**What you have to do**
Your result should be the lines holding the word "code", copied from the entries below.

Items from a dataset

● ● ● ● ●

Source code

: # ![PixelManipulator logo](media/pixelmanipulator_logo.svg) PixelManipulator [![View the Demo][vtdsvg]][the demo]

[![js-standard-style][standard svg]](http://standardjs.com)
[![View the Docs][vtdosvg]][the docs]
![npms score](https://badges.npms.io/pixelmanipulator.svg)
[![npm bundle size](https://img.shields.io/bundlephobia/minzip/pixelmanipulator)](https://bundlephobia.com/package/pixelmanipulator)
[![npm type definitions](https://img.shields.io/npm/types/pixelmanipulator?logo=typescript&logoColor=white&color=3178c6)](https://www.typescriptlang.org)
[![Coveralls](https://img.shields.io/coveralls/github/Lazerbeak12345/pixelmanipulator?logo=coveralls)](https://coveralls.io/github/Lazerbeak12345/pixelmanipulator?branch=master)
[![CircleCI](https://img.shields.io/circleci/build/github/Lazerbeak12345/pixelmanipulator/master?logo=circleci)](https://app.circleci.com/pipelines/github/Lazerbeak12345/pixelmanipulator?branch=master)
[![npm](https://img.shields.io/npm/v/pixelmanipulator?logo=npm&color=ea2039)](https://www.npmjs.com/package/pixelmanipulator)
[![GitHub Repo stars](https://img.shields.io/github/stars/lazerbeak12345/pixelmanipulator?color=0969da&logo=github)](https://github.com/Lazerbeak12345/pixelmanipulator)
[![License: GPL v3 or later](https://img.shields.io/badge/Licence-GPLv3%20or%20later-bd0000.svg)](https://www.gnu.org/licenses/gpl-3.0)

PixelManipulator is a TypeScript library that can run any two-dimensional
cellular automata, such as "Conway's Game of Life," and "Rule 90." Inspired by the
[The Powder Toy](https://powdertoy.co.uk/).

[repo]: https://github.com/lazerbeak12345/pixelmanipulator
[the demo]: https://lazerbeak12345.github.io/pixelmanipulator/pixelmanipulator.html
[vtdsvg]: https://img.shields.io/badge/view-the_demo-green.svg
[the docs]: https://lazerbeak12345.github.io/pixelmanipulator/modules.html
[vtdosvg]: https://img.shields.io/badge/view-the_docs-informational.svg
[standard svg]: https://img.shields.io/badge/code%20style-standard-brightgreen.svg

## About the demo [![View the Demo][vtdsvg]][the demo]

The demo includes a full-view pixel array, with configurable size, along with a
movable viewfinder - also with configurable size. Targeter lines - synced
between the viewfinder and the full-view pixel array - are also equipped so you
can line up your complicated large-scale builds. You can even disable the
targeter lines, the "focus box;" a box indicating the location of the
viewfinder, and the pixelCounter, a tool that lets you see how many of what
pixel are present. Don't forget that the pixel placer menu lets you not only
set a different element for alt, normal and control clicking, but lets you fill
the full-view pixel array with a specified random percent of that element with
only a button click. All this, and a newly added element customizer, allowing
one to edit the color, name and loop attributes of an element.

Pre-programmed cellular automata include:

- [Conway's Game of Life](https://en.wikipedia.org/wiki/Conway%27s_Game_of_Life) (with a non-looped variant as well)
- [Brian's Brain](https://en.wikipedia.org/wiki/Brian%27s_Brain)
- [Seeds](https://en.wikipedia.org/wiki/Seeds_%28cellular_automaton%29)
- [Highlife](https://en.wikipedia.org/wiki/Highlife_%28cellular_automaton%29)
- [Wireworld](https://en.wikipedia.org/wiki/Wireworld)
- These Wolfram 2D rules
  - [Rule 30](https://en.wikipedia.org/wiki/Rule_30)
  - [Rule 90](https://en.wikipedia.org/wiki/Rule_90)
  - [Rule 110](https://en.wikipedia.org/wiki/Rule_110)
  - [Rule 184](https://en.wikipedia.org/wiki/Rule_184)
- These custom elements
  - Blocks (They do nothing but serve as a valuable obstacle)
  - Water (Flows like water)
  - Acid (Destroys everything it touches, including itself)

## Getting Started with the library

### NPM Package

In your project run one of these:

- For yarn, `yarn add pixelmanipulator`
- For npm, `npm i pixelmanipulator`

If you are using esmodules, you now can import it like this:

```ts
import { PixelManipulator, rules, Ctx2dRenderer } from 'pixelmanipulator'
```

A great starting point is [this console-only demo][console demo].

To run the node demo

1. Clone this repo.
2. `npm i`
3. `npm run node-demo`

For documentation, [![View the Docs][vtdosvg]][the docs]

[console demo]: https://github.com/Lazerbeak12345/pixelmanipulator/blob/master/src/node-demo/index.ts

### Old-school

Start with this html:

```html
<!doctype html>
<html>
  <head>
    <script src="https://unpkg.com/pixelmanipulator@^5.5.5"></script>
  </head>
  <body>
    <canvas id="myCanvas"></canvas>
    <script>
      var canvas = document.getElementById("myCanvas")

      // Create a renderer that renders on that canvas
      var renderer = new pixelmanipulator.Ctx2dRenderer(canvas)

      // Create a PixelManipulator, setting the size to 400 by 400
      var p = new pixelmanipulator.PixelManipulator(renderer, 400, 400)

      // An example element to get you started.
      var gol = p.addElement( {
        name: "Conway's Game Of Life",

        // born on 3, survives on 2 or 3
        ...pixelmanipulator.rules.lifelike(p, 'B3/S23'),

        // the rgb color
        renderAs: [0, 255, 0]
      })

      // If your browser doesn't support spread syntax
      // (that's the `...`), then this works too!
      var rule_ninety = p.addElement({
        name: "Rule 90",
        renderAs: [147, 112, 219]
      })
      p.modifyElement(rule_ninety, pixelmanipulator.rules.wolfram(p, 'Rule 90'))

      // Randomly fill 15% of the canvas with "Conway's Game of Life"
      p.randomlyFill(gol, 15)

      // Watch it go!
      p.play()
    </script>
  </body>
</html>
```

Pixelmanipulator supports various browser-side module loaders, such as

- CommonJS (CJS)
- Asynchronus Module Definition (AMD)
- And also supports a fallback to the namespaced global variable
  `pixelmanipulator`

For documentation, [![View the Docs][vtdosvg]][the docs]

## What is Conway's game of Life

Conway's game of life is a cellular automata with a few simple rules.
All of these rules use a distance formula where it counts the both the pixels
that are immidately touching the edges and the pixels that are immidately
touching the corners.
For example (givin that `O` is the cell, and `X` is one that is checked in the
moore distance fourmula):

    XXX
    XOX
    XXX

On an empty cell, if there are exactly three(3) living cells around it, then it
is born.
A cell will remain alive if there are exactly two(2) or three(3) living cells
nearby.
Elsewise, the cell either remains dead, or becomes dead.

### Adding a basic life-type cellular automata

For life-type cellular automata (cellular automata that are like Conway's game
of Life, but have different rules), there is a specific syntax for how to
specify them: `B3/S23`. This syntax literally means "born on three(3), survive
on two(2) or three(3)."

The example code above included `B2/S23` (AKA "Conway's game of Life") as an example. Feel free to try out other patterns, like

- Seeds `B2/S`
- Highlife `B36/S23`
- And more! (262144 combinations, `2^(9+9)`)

● ● ● ● ●

**Your response**
Source code
[standard svg]: https://img.shields.io/badge/code%20style-standard-brightgreen.svg
The example code above included `B2/S23` (AKA "Conway's game of Life") as an example. Feel free to try out other patterns, like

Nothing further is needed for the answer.